Bigger but relevant issue: does it make sense in the first place to pregen the "thumb"-sized thumb sizes for PDF/DjVu files? Fæ alone uploaded north of a million of these two years ago as a backup of IA (worried they'd get sued into oblivion), most of which are never going to get used for anything. Of the fraction of extant PDF/DjVu files, the usage outside of Wikisourcen is limited to a few (mainly Wikipedias) showing a single page (the title page, or rarely a plate or illustration). I don't have hard data but I imagine the fraction of those pregen thumbs that ever gets used is infinitesimal and hard to justify expending the resources on, especially if we run into issues such as the current one.

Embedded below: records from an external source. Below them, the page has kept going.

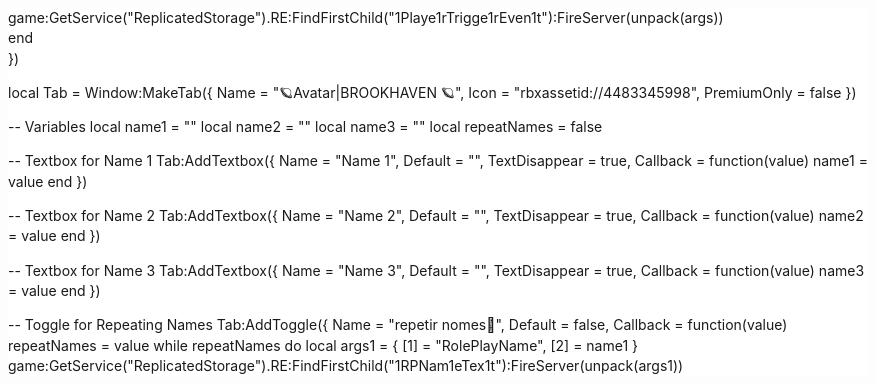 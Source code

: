 game:GetService("ReplicatedStorage").RE:FindFirstChild("1Playe1rTrigge1rEven1t"):FireServer(unpack(args))	
  	end    
})

local Tab = Window:MakeTab({
Name = "🪐Avatar|BROOKHAVEN 🪐",
Icon = "rbxassetid://4483345998",
PremiumOnly = false
})

-- Variables
local name1 = ""
local name2 = ""
local name3 = ""
local repeatNames = false

-- Textbox for Name 1
Tab:AddTextbox({
Name = "Name 1",
Default = "",
TextDisappear = true,
Callback = function(value)
name1 = value
end
})

-- Textbox for Name 2
Tab:AddTextbox({
Name = "Name 2",
Default = "",
TextDisappear = true,
Callback = function(value)
name2 = value
end
})

-- Textbox for Name 3
Tab:AddTextbox({
Name = "Name 3",
Default = "",
TextDisappear = true,
Callback = function(value)
name3 = value
end
})

-- Toggle for Repeating Names
Tab:AddToggle({
Name = "repetir nomes👹",
Default = false,
Callback = function(value)
repeatNames = value
while repeatNames do
local args1 = {
[1] = "RolePlayName",
[2] = name1
}
game:GetService("ReplicatedStorage").RE:FindFirstChild("1RPNam1eTex1t"):FireServer(unpack(args1))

The place where page images actually are needed is on Wikisource, because they access all the pages sequentially (and it's in the hot path of the workflow), but that doesn't use the standard pregen sizes. The access pattern, coarsly, is also going to be that the page images are accessed when proofreading (transcribing) a book, but once that's done it's going to be years before someone needs it. The brute-force strategy is pre-gen'ing all the page images at PRP-usable sizes (not the thumb sizes); the smart strategy would be to not kick off that job until someone first accesses a page from the DjVu/PDF.

I put this out there because there's a need for highly tuning the specific subset of relevance to Wikisource, but right now the strategy is optimized for a use case that is uncommon and that it is very hard to actually optimize for (for example, plates and illustrations are no more likely to be in the first 50 pages than in the subsequent several hundred).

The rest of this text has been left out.